Lorsqu'on les découvre au début du film, ces enfants parlent et se comportent comme de jeunes Américains d'aujourd'hui, ce qui a le défaut de décrédibiliser la proposition mythologique qu'ils sont censés incarner. Quant à la suite du récit, son intérêt est strictement nul. Il se résume à un conflit simpliste, et à une succession de combats dont on se moque bien de l'issue.
Après une série de bides commerciaux (jusqu'au récent Phénomènes), le réalisateur autrefois inspiré de Sixième Sens semble avoir abandonné ce qui lui restait de personnalité et d'ambition artistique en acceptant une commande à très gros budget, inspirée d'une série d'animation télévisée.

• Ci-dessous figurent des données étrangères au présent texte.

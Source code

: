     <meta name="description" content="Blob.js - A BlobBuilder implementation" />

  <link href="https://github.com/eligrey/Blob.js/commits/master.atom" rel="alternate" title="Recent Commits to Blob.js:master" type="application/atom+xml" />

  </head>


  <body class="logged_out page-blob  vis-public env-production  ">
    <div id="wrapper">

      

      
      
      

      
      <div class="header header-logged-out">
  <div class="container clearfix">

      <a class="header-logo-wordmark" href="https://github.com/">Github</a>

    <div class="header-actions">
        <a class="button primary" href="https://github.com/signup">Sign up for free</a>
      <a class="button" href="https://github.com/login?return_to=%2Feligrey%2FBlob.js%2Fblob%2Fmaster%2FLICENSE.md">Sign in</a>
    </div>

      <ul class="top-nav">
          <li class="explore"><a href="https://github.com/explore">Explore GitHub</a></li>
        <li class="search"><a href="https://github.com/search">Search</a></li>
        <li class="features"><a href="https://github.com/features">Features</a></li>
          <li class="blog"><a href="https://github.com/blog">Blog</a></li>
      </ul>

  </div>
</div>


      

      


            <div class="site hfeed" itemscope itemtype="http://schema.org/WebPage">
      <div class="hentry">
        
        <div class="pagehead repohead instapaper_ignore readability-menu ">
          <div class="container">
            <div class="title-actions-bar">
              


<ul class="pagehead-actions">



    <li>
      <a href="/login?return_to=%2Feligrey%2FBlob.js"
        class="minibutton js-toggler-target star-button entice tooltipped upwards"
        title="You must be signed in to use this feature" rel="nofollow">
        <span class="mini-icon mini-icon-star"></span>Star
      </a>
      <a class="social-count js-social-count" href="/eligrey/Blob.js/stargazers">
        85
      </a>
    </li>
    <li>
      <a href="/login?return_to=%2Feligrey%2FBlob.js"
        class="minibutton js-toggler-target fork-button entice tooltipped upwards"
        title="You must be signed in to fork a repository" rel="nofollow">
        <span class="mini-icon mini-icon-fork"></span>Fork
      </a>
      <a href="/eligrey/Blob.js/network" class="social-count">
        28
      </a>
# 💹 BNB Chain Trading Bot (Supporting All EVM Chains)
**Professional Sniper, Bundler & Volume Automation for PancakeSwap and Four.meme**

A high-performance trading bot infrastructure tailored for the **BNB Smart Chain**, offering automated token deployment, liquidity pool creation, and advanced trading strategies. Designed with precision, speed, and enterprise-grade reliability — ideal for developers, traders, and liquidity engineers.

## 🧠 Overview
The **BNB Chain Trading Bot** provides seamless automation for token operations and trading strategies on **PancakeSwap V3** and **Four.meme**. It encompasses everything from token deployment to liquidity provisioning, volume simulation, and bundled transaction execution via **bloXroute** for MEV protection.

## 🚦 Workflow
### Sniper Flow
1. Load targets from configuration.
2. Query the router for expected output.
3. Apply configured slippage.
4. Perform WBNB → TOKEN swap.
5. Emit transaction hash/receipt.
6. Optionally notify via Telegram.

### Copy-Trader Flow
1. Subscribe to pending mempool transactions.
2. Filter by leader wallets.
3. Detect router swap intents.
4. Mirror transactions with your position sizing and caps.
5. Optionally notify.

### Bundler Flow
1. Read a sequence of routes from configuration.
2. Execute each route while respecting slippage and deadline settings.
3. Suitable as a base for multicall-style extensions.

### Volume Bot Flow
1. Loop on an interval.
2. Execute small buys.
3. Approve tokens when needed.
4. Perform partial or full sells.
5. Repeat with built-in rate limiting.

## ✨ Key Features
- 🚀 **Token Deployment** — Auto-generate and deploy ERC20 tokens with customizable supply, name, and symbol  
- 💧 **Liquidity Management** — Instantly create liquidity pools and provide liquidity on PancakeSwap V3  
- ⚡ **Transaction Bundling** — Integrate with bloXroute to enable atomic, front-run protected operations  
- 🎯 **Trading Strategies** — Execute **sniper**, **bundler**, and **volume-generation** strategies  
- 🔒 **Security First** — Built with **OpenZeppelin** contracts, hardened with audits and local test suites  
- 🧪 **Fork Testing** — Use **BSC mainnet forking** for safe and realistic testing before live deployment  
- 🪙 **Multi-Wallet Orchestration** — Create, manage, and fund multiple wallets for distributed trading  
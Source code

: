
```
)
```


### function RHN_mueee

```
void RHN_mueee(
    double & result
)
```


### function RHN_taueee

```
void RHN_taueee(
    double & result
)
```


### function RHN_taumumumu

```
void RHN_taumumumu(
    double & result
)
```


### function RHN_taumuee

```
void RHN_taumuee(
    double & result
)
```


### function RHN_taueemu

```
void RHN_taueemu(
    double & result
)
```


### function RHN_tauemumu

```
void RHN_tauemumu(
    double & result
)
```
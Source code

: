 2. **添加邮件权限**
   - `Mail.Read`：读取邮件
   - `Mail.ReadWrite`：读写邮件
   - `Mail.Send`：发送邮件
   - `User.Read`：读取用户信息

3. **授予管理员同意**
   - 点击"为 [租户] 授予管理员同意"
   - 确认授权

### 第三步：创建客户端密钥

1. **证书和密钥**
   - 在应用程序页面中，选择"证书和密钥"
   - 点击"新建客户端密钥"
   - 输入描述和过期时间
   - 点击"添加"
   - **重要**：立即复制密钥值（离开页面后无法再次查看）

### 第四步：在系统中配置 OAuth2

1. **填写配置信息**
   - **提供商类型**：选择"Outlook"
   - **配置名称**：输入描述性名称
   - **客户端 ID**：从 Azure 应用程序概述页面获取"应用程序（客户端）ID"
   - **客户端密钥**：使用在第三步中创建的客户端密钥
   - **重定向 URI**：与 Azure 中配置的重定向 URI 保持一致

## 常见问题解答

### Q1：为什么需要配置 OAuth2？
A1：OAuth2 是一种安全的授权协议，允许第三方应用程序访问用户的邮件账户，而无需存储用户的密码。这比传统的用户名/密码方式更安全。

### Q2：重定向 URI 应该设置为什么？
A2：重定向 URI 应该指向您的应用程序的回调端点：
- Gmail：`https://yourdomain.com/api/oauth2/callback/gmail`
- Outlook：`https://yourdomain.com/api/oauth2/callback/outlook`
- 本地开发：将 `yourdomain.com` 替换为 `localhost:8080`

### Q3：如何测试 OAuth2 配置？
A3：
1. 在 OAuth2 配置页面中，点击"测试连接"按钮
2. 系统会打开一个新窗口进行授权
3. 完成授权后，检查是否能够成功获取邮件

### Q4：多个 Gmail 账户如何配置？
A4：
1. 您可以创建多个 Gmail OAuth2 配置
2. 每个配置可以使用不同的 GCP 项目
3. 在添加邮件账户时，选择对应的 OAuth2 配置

A condition d'être très indulgents, les enfants de moins de 7 ans, auxquels Le Dernier Maître de l'air paraît destiné en priorité, seront peut-être sensibles aux aventures d'Aang, un jeune bonze aux pouvoirs surnaturels chargé de restaurer l'harmonie dans l'univers. Mais ils seront alors exposés à la médiocrité des acteurs et à la chorégraphie indigente des (nombreux) combats d'arts martiaux, plus proches d'une séance de gymnastique chinoise que des katas de Bruce Lee. La projection en relief n'apporte rien, sinon un surcroît de laideur : toutes les images, tournées en 2D, semblent avoir été passées à travers un épais filtre bleu-gris. Et dire que la séquence finale promet au moins deux suites...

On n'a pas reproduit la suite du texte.